**WHAT THE EXERCISE ASKS:**
Go through the data and copy every line exactly, but not the images.

- - -

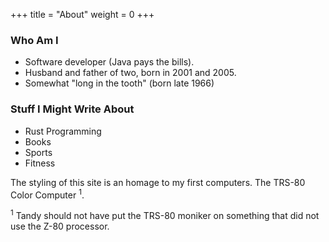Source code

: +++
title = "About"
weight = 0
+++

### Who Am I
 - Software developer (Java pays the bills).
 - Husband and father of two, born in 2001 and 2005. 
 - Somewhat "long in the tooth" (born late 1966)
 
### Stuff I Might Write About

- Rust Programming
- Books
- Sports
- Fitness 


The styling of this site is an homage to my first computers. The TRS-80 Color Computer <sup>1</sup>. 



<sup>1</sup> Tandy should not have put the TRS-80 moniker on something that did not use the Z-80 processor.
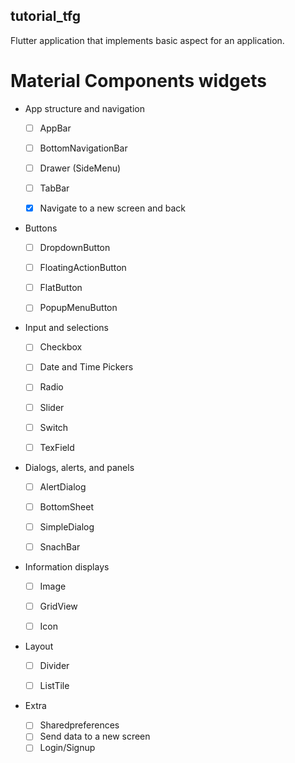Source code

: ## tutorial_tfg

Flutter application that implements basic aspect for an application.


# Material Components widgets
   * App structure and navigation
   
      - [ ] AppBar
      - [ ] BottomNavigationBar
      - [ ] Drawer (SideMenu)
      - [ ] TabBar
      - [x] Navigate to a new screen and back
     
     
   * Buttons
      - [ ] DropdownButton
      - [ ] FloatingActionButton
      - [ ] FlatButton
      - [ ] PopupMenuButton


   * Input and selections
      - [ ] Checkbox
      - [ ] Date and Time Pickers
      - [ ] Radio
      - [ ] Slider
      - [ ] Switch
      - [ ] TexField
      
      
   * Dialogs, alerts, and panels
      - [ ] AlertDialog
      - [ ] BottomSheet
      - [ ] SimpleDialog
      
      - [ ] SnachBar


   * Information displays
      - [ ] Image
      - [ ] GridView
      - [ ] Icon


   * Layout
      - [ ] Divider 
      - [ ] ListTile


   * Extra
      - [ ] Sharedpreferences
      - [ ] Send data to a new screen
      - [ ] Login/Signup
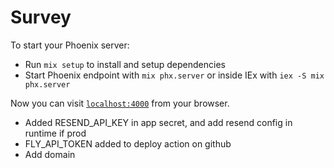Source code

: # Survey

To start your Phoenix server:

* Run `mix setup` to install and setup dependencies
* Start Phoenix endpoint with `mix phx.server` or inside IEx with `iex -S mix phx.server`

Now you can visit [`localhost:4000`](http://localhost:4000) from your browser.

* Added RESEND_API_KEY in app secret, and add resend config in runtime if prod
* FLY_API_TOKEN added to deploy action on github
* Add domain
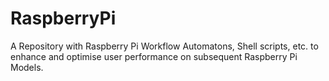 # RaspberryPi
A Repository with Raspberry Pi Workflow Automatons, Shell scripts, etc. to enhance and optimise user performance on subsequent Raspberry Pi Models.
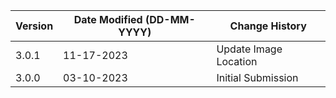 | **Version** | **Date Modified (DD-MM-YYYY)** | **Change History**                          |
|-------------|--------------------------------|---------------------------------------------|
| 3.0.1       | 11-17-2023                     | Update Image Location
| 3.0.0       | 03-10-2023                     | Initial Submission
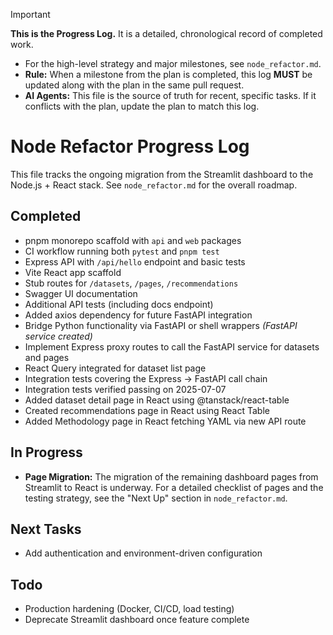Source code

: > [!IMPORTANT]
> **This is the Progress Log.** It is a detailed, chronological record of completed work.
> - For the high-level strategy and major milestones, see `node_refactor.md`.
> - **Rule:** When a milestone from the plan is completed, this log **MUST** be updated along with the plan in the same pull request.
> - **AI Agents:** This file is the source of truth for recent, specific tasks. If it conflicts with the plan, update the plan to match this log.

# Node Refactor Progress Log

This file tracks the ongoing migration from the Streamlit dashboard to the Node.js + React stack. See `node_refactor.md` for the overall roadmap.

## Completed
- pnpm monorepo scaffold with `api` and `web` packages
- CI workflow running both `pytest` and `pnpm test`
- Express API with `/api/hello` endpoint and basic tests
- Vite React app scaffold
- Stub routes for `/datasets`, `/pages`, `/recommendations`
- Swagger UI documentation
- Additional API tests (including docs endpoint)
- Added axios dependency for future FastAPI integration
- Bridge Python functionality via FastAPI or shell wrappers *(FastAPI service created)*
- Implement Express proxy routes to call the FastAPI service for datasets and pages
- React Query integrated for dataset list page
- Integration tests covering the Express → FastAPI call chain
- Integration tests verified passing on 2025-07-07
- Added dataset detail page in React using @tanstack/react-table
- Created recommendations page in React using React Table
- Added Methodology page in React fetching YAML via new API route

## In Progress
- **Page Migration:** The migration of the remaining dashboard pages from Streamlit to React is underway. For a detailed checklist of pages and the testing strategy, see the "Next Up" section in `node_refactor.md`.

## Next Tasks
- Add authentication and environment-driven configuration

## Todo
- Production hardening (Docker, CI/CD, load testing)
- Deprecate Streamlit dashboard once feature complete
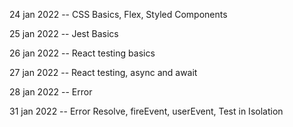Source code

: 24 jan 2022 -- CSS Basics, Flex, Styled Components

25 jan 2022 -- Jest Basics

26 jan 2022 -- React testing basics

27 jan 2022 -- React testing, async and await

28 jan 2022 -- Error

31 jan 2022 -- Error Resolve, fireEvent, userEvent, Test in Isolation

- - -

**TASK OUTPUT:**
Source code

: +++
title = "About"
weight = 0
+++

### Who Am I
 - Software developer (Java pays the bills).
 - Husband and father of two, born in 2001 and 2005. 
 - Somewhat "long in the tooth" (born late 1966)
 
### Stuff I Might Write About

- Rust Programming
- Books
- Sports
- Fitness 


The styling of this site is an homage to my first computers. The TRS-80 Color Computer <sup>1</sup>. 



<sup>1</sup> Tandy should not have put the TRS-80 moniker on something that did not use the Z-80 processor.
Source code

: ## tutorial_tfg

Flutter application that implements basic aspect for an application.


# Material Components widgets
   * App structure and navigation
   
      - [ ] AppBar
      - [ ] BottomNavigationBar
      - [ ] Drawer (SideMenu)
      - [ ] TabBar
      - [x] Navigate to a new screen and back
     
     
   * Buttons
      - [ ] DropdownButton
      - [ ] FloatingActionButton
      - [ ] FlatButton
      - [ ] PopupMenuButton


   * Input and selections
      - [ ] Checkbox
      - [ ] Date and Time Pickers
      - [ ] Radio
      - [ ] Slider
      - [ ] Switch
      - [ ] TexField
      
      
   * Dialogs, alerts, and panels
      - [ ] AlertDialog
      - [ ] BottomSheet
      - [ ] SimpleDialog
      
      - [ ] SnachBar


   * Information displays
      - [ ] Image
      - [ ] GridView
      - [ ] Icon


   * Layout
      - [ ] Divider 
      - [ ] ListTile


   * Extra
      - [ ] Sharedpreferences
      - [ ] Send data to a new screen
      - [ ] Login/Signup
Source code

: # Survey

To start your Phoenix server:

* Run `mix setup` to install and setup dependencies
* Start Phoenix endpoint with `mix phx.server` or inside IEx with `iex -S mix phx.server`

Now you can visit [`localhost:4000`](http://localhost:4000) from your browser.

* Added RESEND_API_KEY in app secret, and add resend config in runtime if prod
* FLY_API_TOKEN added to deploy action on github
* Add domain
 # RaspberryPi
A Repository with Raspberry Pi Workflow Automatons, Shell scripts, etc. to enhance and optimise user performance on subsequent Raspberry Pi Models.
 | **Version** | **Date Modified (DD-MM-YYYY)** | **Change History**                          |
|-------------|--------------------------------|---------------------------------------------|
| 3.0.1       | 11-17-2023                     | Update Image Location
| 3.0.0       | 03-10-2023                     | Initial Submission
Source code

: > [!IMPORTANT]
> **This is the Progress Log.** It is a detailed, chronological record of completed work.
> - For the high-level strategy and major milestones, see `node_refactor.md`.
> - **Rule:** When a milestone from the plan is completed, this log **MUST** be updated along with the plan in the same pull request.
> - **AI Agents:** This file is the source of truth for recent, specific tasks. If it conflicts with the plan, update the plan to match this log.

# Node Refactor Progress Log

This file tracks the ongoing migration from the Streamlit dashboard to the Node.js + React stack. See `node_refactor.md` for the overall roadmap.

## Completed
- pnpm monorepo scaffold with `api` and `web` packages
- CI workflow running both `pytest` and `pnpm test`
- Express API with `/api/hello` endpoint and basic tests
- Vite React app scaffold
- Stub routes for `/datasets`, `/pages`, `/recommendations`
- Swagger UI documentation
- Additional API tests (including docs endpoint)
- Added axios dependency for future FastAPI integration
- Bridge Python functionality via FastAPI or shell wrappers *(FastAPI service created)*
- Implement Express proxy routes to call the FastAPI service for datasets and pages
- React Query integrated for dataset list page
- Integration tests covering the Express → FastAPI call chain
- Integration tests verified passing on 2025-07-07
- Added dataset detail page in React using @tanstack/react-table
- Created recommendations page in React using React Table
- Added Methodology page in React fetching YAML via new API route

## In Progress
- **Page Migration:** The migration of the remaining dashboard pages from Streamlit to React is underway. For a detailed checklist of pages and the testing strategy, see the "Next Up" section in `node_refactor.md`.

## Next Tasks
- Add authentication and environment-driven configuration

## Todo
- Production hardening (Docker, CI/CD, load testing)
- Deprecate Streamlit dashboard once feature complete
Source code

: 24 jan 2022 -- CSS Basics, Flex, Styled Components

25 jan 2022 -- Jest Basics

26 jan 2022 -- React testing basics

27 jan 2022 -- React testing, async and await

28 jan 2022 -- Error

31 jan 2022 -- Error Resolve, fireEvent, userEvent, Test in Isolation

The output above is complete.